#### WHAT YOU WILL DO:
Search the material for the string "loss", then return every line where it is found.

——————

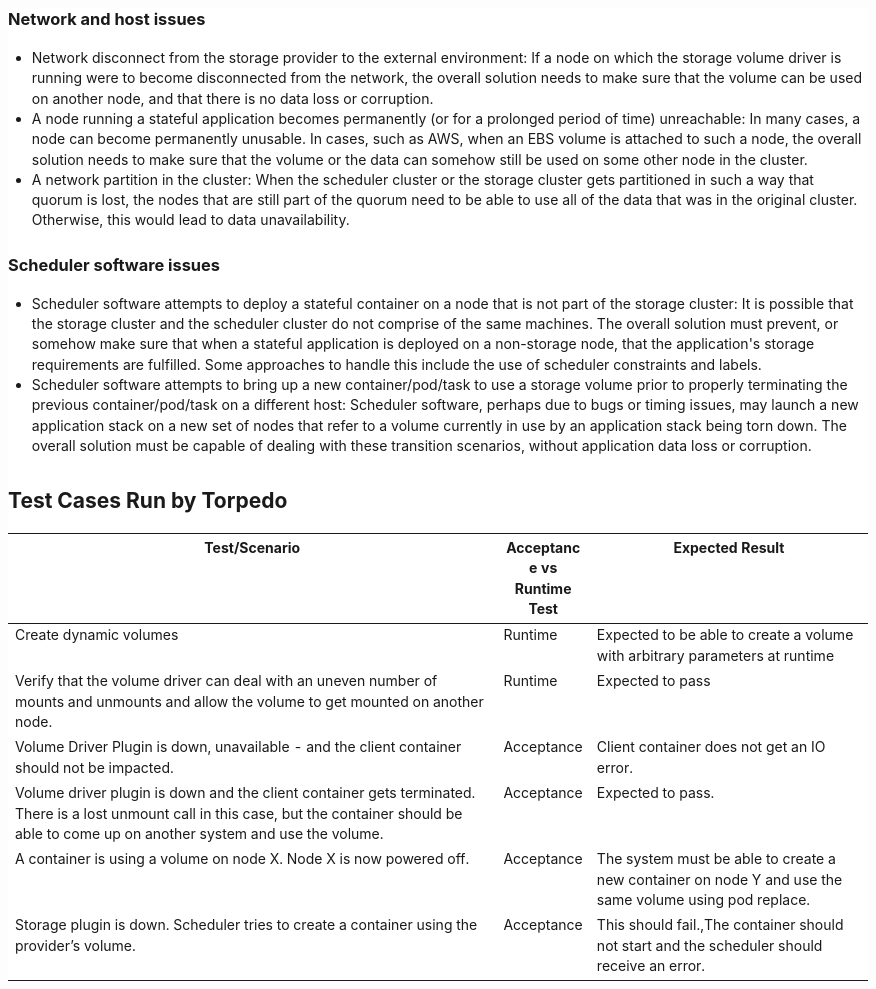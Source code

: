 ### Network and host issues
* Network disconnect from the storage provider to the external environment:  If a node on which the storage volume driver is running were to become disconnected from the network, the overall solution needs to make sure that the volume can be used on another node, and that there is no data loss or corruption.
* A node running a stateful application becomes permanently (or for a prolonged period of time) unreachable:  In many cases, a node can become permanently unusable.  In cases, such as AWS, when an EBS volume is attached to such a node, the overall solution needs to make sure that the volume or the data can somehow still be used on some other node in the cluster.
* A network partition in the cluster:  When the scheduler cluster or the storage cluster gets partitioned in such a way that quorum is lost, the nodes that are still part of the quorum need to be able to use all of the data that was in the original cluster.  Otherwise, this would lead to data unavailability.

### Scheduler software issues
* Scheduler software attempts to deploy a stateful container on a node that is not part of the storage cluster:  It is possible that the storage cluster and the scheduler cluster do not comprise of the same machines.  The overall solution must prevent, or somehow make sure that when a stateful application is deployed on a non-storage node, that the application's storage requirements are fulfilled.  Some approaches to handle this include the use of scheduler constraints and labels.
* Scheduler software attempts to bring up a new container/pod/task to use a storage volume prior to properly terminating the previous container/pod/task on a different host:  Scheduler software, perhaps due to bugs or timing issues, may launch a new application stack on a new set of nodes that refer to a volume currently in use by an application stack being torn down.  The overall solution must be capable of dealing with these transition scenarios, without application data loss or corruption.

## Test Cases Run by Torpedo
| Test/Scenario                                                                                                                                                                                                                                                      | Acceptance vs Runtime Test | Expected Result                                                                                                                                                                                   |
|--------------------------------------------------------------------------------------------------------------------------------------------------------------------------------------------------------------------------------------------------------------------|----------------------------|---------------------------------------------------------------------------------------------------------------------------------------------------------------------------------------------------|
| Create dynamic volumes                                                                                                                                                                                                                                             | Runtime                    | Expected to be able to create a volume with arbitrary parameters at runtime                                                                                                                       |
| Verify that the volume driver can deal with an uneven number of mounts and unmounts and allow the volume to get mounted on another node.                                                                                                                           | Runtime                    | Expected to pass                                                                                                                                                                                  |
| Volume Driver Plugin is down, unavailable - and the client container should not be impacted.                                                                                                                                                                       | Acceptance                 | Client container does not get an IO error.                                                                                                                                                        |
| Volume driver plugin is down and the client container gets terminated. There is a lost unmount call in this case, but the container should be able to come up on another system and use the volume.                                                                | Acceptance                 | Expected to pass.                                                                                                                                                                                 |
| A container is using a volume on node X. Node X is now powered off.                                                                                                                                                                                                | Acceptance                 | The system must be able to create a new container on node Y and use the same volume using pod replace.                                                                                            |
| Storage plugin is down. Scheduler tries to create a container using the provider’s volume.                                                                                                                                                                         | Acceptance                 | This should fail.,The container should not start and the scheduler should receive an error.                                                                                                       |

——————

#### FINISHED TASK:
* Network disconnect from the storage provider to the external environment:  If a node on which the storage volume driver is running were to become disconnected from the network, the overall solution needs to make sure that the volume can be used on another node, and that there is no data loss or corruption.
* Scheduler software attempts to bring up a new container/pod/task to use a storage volume prior to properly terminating the previous container/pod/task on a different host:  Scheduler software, perhaps due to bugs or timing issues, may launch a new application stack on a new set of nodes that refer to a volume currently in use by an application stack being torn down.  The overall solution must be capable of dealing with these transition scenarios, without application data loss or corruption.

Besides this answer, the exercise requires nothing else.